Un esempio di integrazione perfetta? A Mazara del Vallo, a Riace, a Caulonia? No, all’Istituto Penale Minorile di Bicocca dove il sogno dell’armonia dei popoli di differenti culture e religioni pare finalmente realizzarsi.
Un laboratorio musicale proposto dall’associazione Baco da Seta, un finanziamento ministeriale, un concerto di giovani studenti del Consevatorio: questi gli ingredienti per il momento magico vissuto grazie a chi – la direttora Maria Randazzo e gli educatori dell’Istituto – ha creduto che 4 contrabbassi potessero essere apprezzati da ragazzi (catanesi, magrebini e sub sahariani) che non li avevano sicuramente mai ascoltati e probabilmente neppure visti .
Silenzio di tomba, grande attenzione, grande rispetto per la musica difficile e sconosciuta.

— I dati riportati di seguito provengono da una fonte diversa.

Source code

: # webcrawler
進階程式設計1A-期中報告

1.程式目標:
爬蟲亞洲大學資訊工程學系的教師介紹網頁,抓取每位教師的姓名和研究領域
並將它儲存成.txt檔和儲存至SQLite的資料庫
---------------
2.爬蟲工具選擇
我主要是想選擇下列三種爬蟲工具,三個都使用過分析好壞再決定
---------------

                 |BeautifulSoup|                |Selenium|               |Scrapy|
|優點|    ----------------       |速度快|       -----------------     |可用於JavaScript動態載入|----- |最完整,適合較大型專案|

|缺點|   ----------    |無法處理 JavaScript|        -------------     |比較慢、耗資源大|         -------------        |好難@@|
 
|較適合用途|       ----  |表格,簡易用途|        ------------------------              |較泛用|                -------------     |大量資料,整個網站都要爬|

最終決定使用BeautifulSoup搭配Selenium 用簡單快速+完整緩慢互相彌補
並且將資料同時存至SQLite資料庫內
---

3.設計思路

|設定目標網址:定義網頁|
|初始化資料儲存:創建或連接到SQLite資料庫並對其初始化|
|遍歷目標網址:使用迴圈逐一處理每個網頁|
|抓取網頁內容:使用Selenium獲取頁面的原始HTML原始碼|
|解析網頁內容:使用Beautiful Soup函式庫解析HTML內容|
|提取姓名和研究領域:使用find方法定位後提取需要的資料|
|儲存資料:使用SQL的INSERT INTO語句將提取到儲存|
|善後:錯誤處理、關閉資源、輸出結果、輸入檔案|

Più di ogni altra cosa colpiscono le braccia dei ragazzi catanesi che cingono le spalle degli africani, le parole sussurrate all’orecchio con complicità e cameratismo, “Mohammed assettiti ccà”.

Poi comincia l’esibizione degli egiziani e dei sub sahariani: percussioni e bellissime nenie che il mediatore culturale Abdul, attento e sensibile come sempre, spiega essere l’equivalente dei nostri canti politici di protesta, di ribellione, di sudore e disperazione.
Bravi, bravissimi e i ragazzi applaudono, fischiano, chiamano il cantante per nome: il giovane egiziano accenna una danza araba molto simile alla danza del ventre e tutti gli altri ragazzi scendono dagli spalti del bellissimo campo di calcio per ballare insieme a lui danze sconosciute, assolutamente nuove per loro ma molto coinvolgenti mentre i tamburi continuano ossessivamente!
E’ una magia vederli e ancor più lo è vedere la Polizia Penitenziaria e il Comandante applaudire con entusiasmo.
Appaiono ormai lontani i tempi in cui i detenuti stranieri erano allontanati e rifiutati dai reclusi locali e quelli, ancora più lontani, in cui gli stranieri dovevano rimanere nel reparto di isolamento, perchè la loro incolumità fosse tutelata dalle aggressioni di chi proprio non li voleva.
Poi è iniziato un percorso, il progetto “L’integrazione possibile” gestito dal Centro Astalli, il ruolo costruttivo di Abdul, le esperienze di attività comuni, non ultima quella della cucina, con cibi dei vari paesi e assaggi dei piatti reciproci, via via sempre con meno diffidenza.
Ecco perchè adesso alcuni gesti hanno il sapore del miracolo. Come quando, durante il buffet finale, i ragazzi catanesi mettono in guardia gli islamici :”Talìa ca nall’arancina c’è ‘u maiali: nun tu manciari !”. E a chi suggerisce che, nelle cartocciate, basterebbe togliere il prosciutto, un ragazzo catanese spiega “no, oramai è ‘cuntaminata’, non sa po’ manciari cchiù!”
E intanto poliziotti e ragazzi ristretti bevono insieme, chiacchierano, scherzano. Anche tra loro una barriera è caduta.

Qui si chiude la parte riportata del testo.